About this task -> Aside from the pictures, the entries should be given again exactly.

Records to process ->
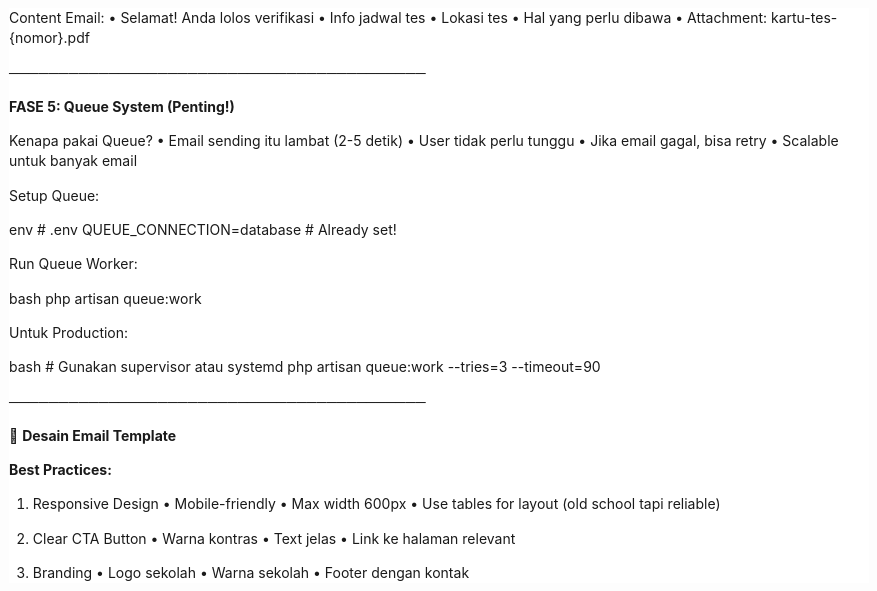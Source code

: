    Content Email:
   •  Selamat! Anda lolos verifikasi
   •  Info jadwal tes
   •  Lokasi tes
   •  Hal yang perlu dibawa
   •  Attachment: kartu-tes-{nomor}.pdf

   ──────────────────────────────────────────

   **FASE 5: Queue System (Penting!)**

   Kenapa pakai Queue?
   •  Email sending itu lambat (2-5 detik)
   •  User tidak perlu tunggu
   •  Jika email gagal, bisa retry
   •  Scalable untuk banyak email

   Setup Queue:

   env
     # .env
     QUEUE_CONNECTION=database  # Already set!

   Run Queue Worker:

   bash
     php artisan queue:work

   Untuk Production:

   bash
     # Gunakan supervisor atau systemd
     php artisan queue:work --tries=3 --timeout=90

   ──────────────────────────────────────────

   🎨 **Desain Email Template**

   **Best Practices:**

   1. Responsive Design
     •  Mobile-friendly
     •  Max width 600px
     •  Use tables for layout (old school tapi reliable)

   2. Clear CTA Button
     •  Warna kontras
     •  Text jelas
     •  Link ke halaman relevant

   3. Branding
     •  Logo sekolah
     •  Warna sekolah
     •  Footer dengan kontak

Finished task ->
Source code

:    Content Email:
   •  Selamat! Anda lolos verifikasi
   •  Info jadwal tes
   •  Lokasi tes
   •  Hal yang perlu dibawa
   •  Attachment: kartu-tes-{nomor}.pdf

   ──────────────────────────────────────────

   **FASE 5: Queue System (Penting!)**

   Kenapa pakai Queue?
   •  Email sending itu lambat (2-5 detik)
   •  User tidak perlu tunggu
   •  Jika email gagal, bisa retry
   •  Scalable untuk banyak email

   Setup Queue:

   env
     # .env
     QUEUE_CONNECTION=database  # Already set!

   Run Queue Worker:

   bash
     php artisan queue:work

   Untuk Production:

   bash
     # Gunakan supervisor atau systemd
     php artisan queue:work --tries=3 --timeout=90

   ──────────────────────────────────────────

   🎨 **Desain Email Template**

   **Best Practices:**

   1. Responsive Design
     •  Mobile-friendly
     •  Max width 600px
     •  Use tables for layout (old school tapi reliable)

   2. Clear CTA Button
     •  Warna kontras
     •  Text jelas
     •  Link ke halaman relevant

   3. Branding
     •  Logo sekolah
     •  Warna sekolah
     •  Footer dengan kontak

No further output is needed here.